VENICE, Italy— Gwyneth Paltrow stars alongside Anthony Hopkins in her latest film “Proof,” an exploration of the soft ground between genius and madness, which premieres at the Venice film festival.
Another major attraction is “Cinderella Man” a boxing movie starring Russell Crowe.
Paltrow said by telephone Monday that she was “absolutely heartbroken” not to be in Venice after an “extremely unpleasant” night during which a technical problem forced her plane to return to New York.
“It was going to be the highlight of my summer so I’m very, very sorry,” she said of her planned appearance at the Venice film festival, where her performance in “Proof”, directed by John Madden, has won rave reviews from critics.
Paltrow plays Catherine, a young woman who gives up college to care for her father, Anthony Hopkins, a brilliant mathematics professor who suffers from a degenerative brain disease.
When he dies, Catherine is worried she may inherit his disease and is confronted with the challenge of emerging from a psychological cocoon developed over the three years in which she looked after him.
The catalyst is a student of her father’s, played by Jake Gyllenhaal, who slowly draws her out of her protective shell. Hopkins, minus the beard he sports in the film, told journalists he had taken more than a year off work when he was tempted back by the chance to work with Madden and Paltrow.
“I accepted because I play an interesting man, a mathematics professor who has a complete mental breakdown. It’s a powerful script.”
The film features a strong performance from Paltrow, who played the same role in the original Tony Award-winning stage play by David Auburn, and from Hopkins as a man hovering on the edge of delirium.
But for Hopkins, the movie is a showcase for Paltrow’s “spectacular” talent.
“I don’t know her that well, but at risk of embarrassing her, she’s spectacular.
“She’s the most brilliant actress I’ve worked with.
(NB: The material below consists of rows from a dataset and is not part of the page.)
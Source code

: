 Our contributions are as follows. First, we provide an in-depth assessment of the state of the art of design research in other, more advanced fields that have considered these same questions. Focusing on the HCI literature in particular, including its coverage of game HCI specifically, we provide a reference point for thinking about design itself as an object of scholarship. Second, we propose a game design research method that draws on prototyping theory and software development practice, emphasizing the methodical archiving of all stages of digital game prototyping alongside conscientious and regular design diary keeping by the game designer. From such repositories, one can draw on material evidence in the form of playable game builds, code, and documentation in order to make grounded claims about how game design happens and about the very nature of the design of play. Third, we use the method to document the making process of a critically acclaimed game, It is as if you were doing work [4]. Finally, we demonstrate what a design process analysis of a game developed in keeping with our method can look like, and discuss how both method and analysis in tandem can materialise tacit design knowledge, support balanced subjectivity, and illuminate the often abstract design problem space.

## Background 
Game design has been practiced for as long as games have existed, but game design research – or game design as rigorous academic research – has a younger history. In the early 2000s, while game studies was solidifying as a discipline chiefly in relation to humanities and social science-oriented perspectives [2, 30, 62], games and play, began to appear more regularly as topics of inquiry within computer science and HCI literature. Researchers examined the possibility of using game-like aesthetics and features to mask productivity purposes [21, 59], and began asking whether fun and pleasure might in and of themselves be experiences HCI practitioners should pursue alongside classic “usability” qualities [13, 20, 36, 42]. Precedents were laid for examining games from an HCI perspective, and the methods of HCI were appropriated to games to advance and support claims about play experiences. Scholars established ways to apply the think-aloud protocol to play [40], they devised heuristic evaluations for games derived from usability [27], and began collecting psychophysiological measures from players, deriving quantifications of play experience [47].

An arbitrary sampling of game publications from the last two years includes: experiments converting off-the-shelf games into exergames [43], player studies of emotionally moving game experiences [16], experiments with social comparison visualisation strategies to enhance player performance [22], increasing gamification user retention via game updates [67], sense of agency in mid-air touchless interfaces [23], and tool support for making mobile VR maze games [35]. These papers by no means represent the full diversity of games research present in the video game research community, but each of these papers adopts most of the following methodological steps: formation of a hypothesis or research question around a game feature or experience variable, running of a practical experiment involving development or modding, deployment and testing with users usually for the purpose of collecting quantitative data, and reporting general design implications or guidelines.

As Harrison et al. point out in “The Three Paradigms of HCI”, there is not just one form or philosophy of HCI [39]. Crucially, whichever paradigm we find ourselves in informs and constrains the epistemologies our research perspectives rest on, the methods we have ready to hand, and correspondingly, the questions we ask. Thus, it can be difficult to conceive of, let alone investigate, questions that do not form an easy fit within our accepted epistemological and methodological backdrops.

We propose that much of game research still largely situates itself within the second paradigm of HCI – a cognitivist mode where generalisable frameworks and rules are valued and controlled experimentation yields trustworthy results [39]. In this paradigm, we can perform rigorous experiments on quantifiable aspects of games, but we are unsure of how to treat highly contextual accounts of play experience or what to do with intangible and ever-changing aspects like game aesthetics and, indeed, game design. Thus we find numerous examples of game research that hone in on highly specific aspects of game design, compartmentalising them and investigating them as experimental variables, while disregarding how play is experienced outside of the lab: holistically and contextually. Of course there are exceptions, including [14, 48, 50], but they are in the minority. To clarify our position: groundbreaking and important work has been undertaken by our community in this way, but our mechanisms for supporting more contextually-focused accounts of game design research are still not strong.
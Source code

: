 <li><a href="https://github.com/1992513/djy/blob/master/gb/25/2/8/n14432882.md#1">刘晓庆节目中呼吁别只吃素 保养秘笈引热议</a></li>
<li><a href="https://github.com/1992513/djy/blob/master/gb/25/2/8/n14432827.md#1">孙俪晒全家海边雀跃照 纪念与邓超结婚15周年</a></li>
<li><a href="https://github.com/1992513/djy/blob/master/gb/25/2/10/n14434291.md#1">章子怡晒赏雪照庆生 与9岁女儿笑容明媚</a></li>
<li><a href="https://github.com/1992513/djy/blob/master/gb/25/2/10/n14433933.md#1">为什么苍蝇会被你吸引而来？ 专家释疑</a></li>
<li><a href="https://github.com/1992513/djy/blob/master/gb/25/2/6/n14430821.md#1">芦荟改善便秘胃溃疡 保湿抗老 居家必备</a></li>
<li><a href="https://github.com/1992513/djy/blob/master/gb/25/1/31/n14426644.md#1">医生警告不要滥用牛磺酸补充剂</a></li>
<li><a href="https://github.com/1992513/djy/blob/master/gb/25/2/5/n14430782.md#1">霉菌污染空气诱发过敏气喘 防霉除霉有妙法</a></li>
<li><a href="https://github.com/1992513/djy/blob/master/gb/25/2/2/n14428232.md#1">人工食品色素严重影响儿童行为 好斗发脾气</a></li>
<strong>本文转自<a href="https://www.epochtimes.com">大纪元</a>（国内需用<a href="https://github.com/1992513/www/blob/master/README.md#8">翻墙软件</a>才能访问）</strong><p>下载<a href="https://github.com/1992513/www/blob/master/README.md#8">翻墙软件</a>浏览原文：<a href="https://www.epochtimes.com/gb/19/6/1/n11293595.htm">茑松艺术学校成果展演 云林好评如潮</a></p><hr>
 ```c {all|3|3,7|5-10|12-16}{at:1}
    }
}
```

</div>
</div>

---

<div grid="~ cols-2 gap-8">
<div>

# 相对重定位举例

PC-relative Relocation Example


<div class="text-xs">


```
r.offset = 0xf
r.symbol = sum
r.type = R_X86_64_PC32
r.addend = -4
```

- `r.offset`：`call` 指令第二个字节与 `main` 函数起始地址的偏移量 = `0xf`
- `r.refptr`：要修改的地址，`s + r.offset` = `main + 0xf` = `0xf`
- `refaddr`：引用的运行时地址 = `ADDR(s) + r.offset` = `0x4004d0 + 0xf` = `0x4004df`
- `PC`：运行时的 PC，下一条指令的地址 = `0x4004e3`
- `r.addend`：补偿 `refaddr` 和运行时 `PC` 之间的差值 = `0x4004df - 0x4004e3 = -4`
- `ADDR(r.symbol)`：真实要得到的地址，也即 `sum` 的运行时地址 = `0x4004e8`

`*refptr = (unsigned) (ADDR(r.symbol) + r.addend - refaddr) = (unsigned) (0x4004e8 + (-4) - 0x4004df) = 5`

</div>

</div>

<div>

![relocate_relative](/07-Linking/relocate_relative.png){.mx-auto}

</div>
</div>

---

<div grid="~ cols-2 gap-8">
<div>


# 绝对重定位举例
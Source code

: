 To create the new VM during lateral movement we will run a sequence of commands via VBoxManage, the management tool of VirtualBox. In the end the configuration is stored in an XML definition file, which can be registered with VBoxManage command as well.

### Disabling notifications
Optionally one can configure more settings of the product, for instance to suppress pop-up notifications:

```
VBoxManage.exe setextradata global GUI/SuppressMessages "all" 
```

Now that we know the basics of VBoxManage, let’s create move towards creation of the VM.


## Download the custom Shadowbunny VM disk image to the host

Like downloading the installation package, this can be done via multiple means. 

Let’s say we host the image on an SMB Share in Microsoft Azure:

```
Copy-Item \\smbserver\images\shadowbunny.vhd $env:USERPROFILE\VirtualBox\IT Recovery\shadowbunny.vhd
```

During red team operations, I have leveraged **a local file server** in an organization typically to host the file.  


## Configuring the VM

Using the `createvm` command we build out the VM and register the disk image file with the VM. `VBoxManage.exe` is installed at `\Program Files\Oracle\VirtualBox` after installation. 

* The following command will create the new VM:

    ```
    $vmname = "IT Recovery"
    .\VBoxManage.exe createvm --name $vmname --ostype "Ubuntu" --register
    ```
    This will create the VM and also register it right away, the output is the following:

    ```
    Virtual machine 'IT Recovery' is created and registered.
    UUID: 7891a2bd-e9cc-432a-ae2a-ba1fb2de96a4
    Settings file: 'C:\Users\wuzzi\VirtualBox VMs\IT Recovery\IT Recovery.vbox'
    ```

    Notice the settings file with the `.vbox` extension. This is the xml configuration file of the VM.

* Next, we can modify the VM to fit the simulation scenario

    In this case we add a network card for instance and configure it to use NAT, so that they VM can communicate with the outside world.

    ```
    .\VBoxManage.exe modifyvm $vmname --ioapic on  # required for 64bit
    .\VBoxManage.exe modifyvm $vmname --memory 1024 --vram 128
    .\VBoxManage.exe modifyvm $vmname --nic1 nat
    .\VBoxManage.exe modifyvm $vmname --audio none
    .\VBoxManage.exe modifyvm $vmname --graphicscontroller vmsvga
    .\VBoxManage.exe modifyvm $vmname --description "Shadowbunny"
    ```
I’ve worked with two, Jodie Foster, and Gwyneth. And in saying that, I’m not just giving you the usual actor’s answer. It’s true.” He also paid tribute to Madden. “With John, there’s no fuss. He knows exactly what he wants to do. And it’s the same with Gwyneth.”
Paltrow, who addressed the press conference via Madden’s mobile phone which he held to a microphone, said she had drawn heavily on her personal experience to play Catherine, as the film was shot shortly after the sudden death of her father Bruce.
“When my father died obviously I learned a great deal about loss and got an insight into the finality of death and grief, which really helped me understand this woman and how to get inside her head.”
Poverty, boxing and survival feature in Ron Howard’s “Cinderella Man,” starring Russell Crowe as boxing champion Jim Braddock and set against the gloomy backdrop of the Great Depression.
The film and Crowe’s stunning performance — for which he lost 50 pounds (around 22 kilos) from his previous outing as Captain Jack Audrey in “Master and Commander” to get into shape for the ring — won over the critics here, where it gets its European premiere Monday.
Crowe appeared a little tense at the press conference to promote the film, prior to which journalists were requested by the festival moderator not to ask him any “embarrassing questions about the legal situation,” taken to mean the recent lawsuit against him for throwing a telephone at a hotel employee.
One British reporter ventured a question about whether, after a film about a boxer, he gets so into the character that he carries it beyond the boundaries of the movie. “I work between ‘action’ and ‘cut’. My life doesn’t carry on after ‘cut’ in terms of my relationship with the characters,” said Crowe, who began shooting a new movie with Ridley Scott in France last week.